Blockchain, zero-code machine learning coming to Azure

Microsoft’s annual developer conference kicks off on Monday, and the company will no doubt have all manner of things to announce for Azure and, if we’re lucky, Windows. To whet our appetites, the company has unveiled a crop of new Azure and Internet-of-Things services with, as we should no doubt expect these days, a focus on machine learning and blockchain.

First up are some new capabilities under the cognitive-services banner. These are the services that are most similar to human cognition: image recognition, speech-to-text, translation, and so on. Microsoft is adding a new category of service that it’s calling “Decision.” In this category are services that make recommendations to aid decision-making. Microsoft is putting some existing services into this category: Content Moderator (which tries to automatically detect offensive or undesirable text, images, and video) and Anomaly Detector (which examines time series data to find outlier or anomalous events). To these, Microsoft is adding Personalizer, which learns about a user’s preferences and makes recommendations accordingly.

Microsoft is also offering previews of its Ink Recognizer (which turns handwriting into machine-readable text) and Form Recognizer, which can extract structured data from hand-filled forms. Cognitive Search, which uses machine learning to enable searching across disparate data types (such as OCR-scanned images, PDFs, and handwritten notes) is being promoted to general availability.

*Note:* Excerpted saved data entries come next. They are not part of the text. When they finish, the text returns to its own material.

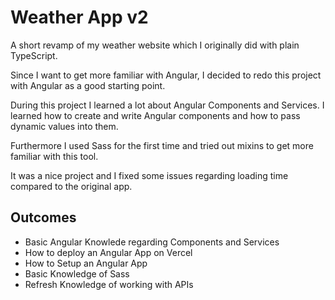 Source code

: # Weather App v2

A short revamp of my weather website which I originally did with plain TypeScript.

Since I want to get more familiar with Angular, I decided to redo this project with Angular as a good starting point.

During this project I learned a lot about Angular Components and Services. I learned how to create and write Angular components and how to pass dynamic values into them.

Furthermore I used Sass for the first time and tried out mixins to get more familiar with this tool.

It was a nice project and I fixed some issues regarding loading time compared to the original app.

## Outcomes

- Basic Angular Knowlede regarding Components and Services
- How to deploy an Angular App on Vercel
- How to Setup an Angular App
- Basic Knowledge of Sass
- Refresh Knowledge of working with APIs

To make machine-learning-driven services easier to develop, the company has built a new drag-and-drop tool for building ML systems without requiring any code. Machine learning should also be easier to integrate into existing DevOps workflows with the new MLOps, which is described as DevOps for machine learning. It offers reproducible, auditable, automatable machine-learning lifecycles. And to actually run machine-learning workloads, FPGA acceleration is now generally available, as is using Nvidia’s TensorRT and Intel’s nGraph hardware.

Away from the cloud, Microsoft is beefing up its edge-compute offerings, too. Azure SQL Database Edge, now in private preview, runs on ARM and x64 processors and puts a lightweight database engine that supports the same SQL queries as SQL Server and Azure SQL Database. This makes it easier to do data processing on local devices rather than in the cloud. The company has also announced IoT Plug and Play, which automates device registration and connection to cloud services.

And finally, Azure Blockchain Service provides a system for developers to create, manage, and govern consensus-based blockchain networks. Microsoft will also offer JPMorgan’s Quorum, a ledger built on the Ethereum platform, to Azure users.